Cogí este libro por casualidad en la librería de mi casa… qué casualidad más bonita! Sospechaba que Sánchez Ferlosio (siendo marido de Martín Gaite) no iba a decepcionar, pero la verdad que esto no me lo esperaba. Vaya pareja Martín Gaite y Ferlosio!
No puedo expresar lo bien escrito que está, qué selección tan precisa de términos, de orden de palabras… Me he reído mucho también (tiene un humor inteligente, sutil), hacía tiempo que no me reía así con un libro! Las descripciones tan abundantes y dilatadas son personificaciones de los pueblos españoles, de Madrid, de los edificios, de los animales, de las cosas. Uno de mis pasajes favoritos, que no paro de releer, es el siguiente:
“Y cuando coincidía que todos los vecinos colgaban sus sábanas a la vez, quedaba el patio tan espeso de láminas, del suelo al cielo, como un hojaldre. Entonces sí que llegaba la luz abajo, porque las sábanas más altas la tomaban del sol, la que venía resbalando por el tejado y pasaban el reflejo a las del penúltimo piso; éstas a su vez se la daban a las del antepenúltimo.
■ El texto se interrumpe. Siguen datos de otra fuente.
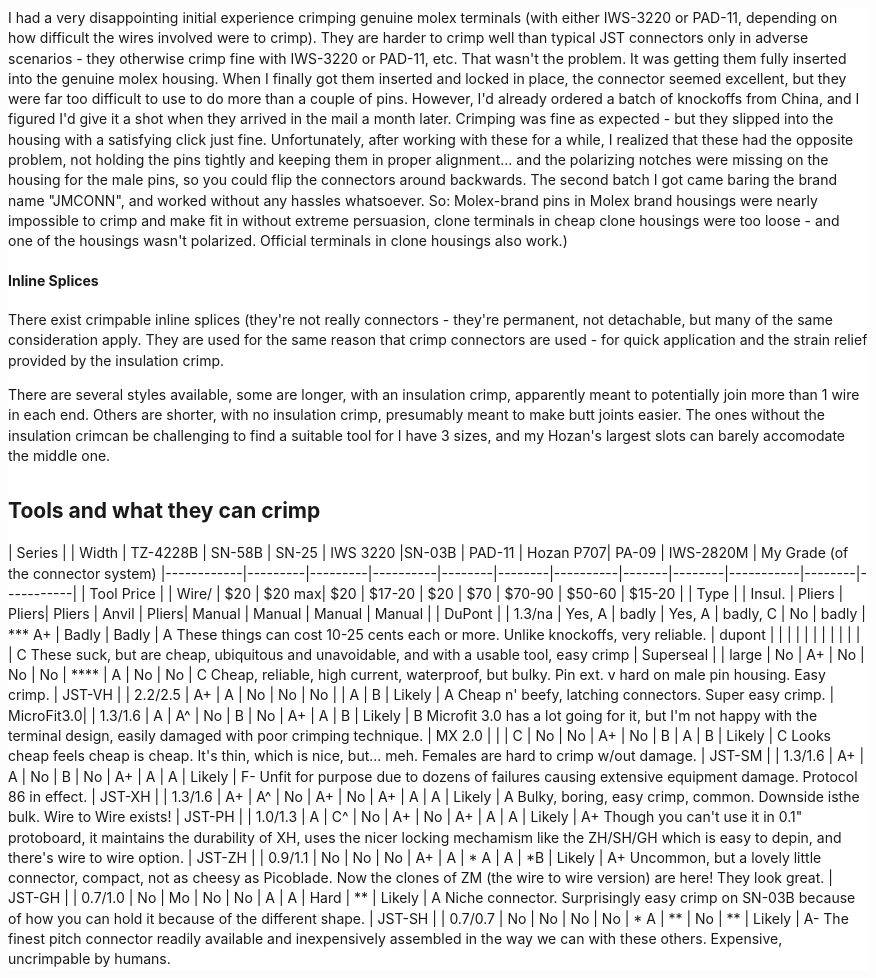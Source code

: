 I had a very disappointing initial experience crimping genuine molex terminals (with either IWS-3220 or PAD-11, depending on how difficult the wires involved were to crimp). They are harder to crimp well than typical JST connectors only in adverse scenarios - they otherwise crimp fine with IWS-3220 or PAD-11, etc. That wasn't the problem. It was getting them fully inserted into the genuine molex housing. When I finally got them inserted and locked in place, the connector seemed excellent, but they were far too difficult to use to do more than a couple of pins. However, I'd already ordered a batch of knockoffs from China, and I figured I'd give it a shot when they arrived in the mail a month later. Crimping was fine as expected - but they slipped into the housing with a satisfying click just fine. Unfortunately, after working with these for a while, I realized that these had the opposite problem, not holding the pins tightly and keeping them in proper alignment... and the polarizing notches were missing on the housing for the male pins, so you could flip the connectors around backwards. The second batch I got came baring the brand name "JMCONN", and worked without any hassles whatsoever. So: Molex-brand pins in Molex brand housings were nearly impossible to crimp and make fit in without extreme persuasion, clone terminals in cheap clone housings were too loose - and one of the housings wasn't polarized. Official terminals in clone housings also work.)

#### Inline Splices
There exist crimpable inline splices (they're not really connectors - they're permanent, not detachable, but many of the same consideration apply. They are used for the same reason that crimp connectors are used - for quick application and the strain relief provided by the insulation crimp.

There are several styles available, some are longer, with an insulation crimp, apparently meant to potentially join more than 1 wire in each end. Others are shorter, with no insulation crimp, presumably meant to make butt joints easier. The ones without the insulation crimcan be challenging to find a suitable tool for I have 3 sizes, and my Hozan's largest slots can barely accomodate the middle one.

## Tools and what they can crimp

| Series     |         |  Width  | TZ-4228B | SN-58B | SN-25  | IWS 3220 |SN-03B | PAD-11 | Hozan P707|  PA-09 | IWS-2820M | My Grade (of the connector system)
|------------|---------|---------|----------|--------|--------|----------|-------|--------|-----------|--------|-----------|
| Tool Price |         |  Wire/  |      $20 | $20 max|    $20 |   $17-20 |   $20 |    $70 |   $70-90  | $50-60 |  $15-20   |
| Type       |         |  Insul. |  Pliers  |  Pliers| Pliers |  Anvil   | Pliers| Manual |  Manual   | Manual |  Manual   | 
| DuPont     |         | 1.3/na  |  Yes, A  |  badly | Yes, A | badly, C |    No |  badly |  *** A+   |  Badly |  Badly    | A    These things can cost 10-25 cents each or more. Unlike knockoffs, very reliable. 
| dupont     |         |         |          |        |        |          |       |        |           |        |           | C    These suck, but are cheap, ubiquitous and unavoidable, and with a usable tool, easy crimp
| Superseal  |         |   large |      No  |     A+ |     No |      No  |    No |  ****  |       A   |    No  |    No     | C    Cheap, reliable, high current, waterproof, but bulky. Pin ext. v hard on male pin housing. Easy crimp.
| JST-VH     |         | 2.2/2.5 |      A+  |     A  |     No |      No  |    No |        |       A   |    B   |   Likely  | A    Cheap n' beefy, latching connectors. Super easy crimp. 
| MicroFit3.0|         | 1.3/1.6 |      A   |     A^ |     No |      B   |    No |    A+  |       A   |    B   |   Likely  | B    Microfit 3.0 has a lot going for it, but I'm not happy with the terminal design, easily damaged with poor crimping technique. 
| MX 2.0     |         |         |      C   |     No |     No |      A+  |    No |    B   |       A   |    B   |   Likely  | C    Looks cheap feels cheap is cheap. It's thin, which is nice, but... meh. Females are hard to crimp w/out damage. 
| JST-SM     |         | 1.3/1.6 |      A+  |     A  |     No |      B   |    No |    A+  |       A   |    A   |   Likely  | F-   Unfit for purpose due to dozens of failures causing extensive equipment damage. Protocol 86 in effect. 
| JST-XH     |         | 1.3/1.6 |      A+  |     A^ |     No |      A+  |    No |    A+  |       A   |    A   |   Likely  | A    Bulky, boring, easy crimp, common. Downside isthe bulk. Wire to Wire exists! 
| JST-PH     |         | 1.0/1.3 |      A   |     C^ |     No |      A+  |    No |    A+  |       A   |    A   |   Likely  | A+   Though you can't use it in 0.1" protoboard, it maintains the durability of XH, uses the nicer locking mechamism like the ZH/SH/GH which is easy to depin, and there's wire to wire option. 
| JST-ZH     |         | 0.9/1.1 |      No  |     No |     No |      A+  |     A | *  A   |       A   |   *B   |   Likely  | A+   Uncommon, but a lovely little connector, compact, not as cheesy as Picoblade. Now the clones of ZM (the wire to wire version) are here! They look great.
| JST-GH     |         | 0.7/1.0 |      No  |     Mo |     No |      No  |     A |    A   |    Hard   |   **   |   Likely  | A    Niche connector. Surprisingly easy crimp on SN-03B because of how you can hold it because of the different shape. 
| JST-SH     |         | 0.7/0.7 |      No  |     No |     No |      No  |   * A | **     |      No   |   **   |   Likely  | A-   The finest pitch connector readily available and inexpensively assembled in the way we can with these others. Expensive, uncrimpable by humans.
Y así venía cayendo la luz, de sábana en sábana, tan complicadamente, por todo el ámbito del patio, suave y no sin trabajo, hasta el entresuelo. ¡Cómo se dejaba engañar la luz por las sábanas y, entrando en las primeras, no podía ya salirse del resbaladero y se iba de tumbo en tumbo, corno por una trampa, hasta el fondo, tan a disgusto, por aquel patio sucio, estrecho y gris!”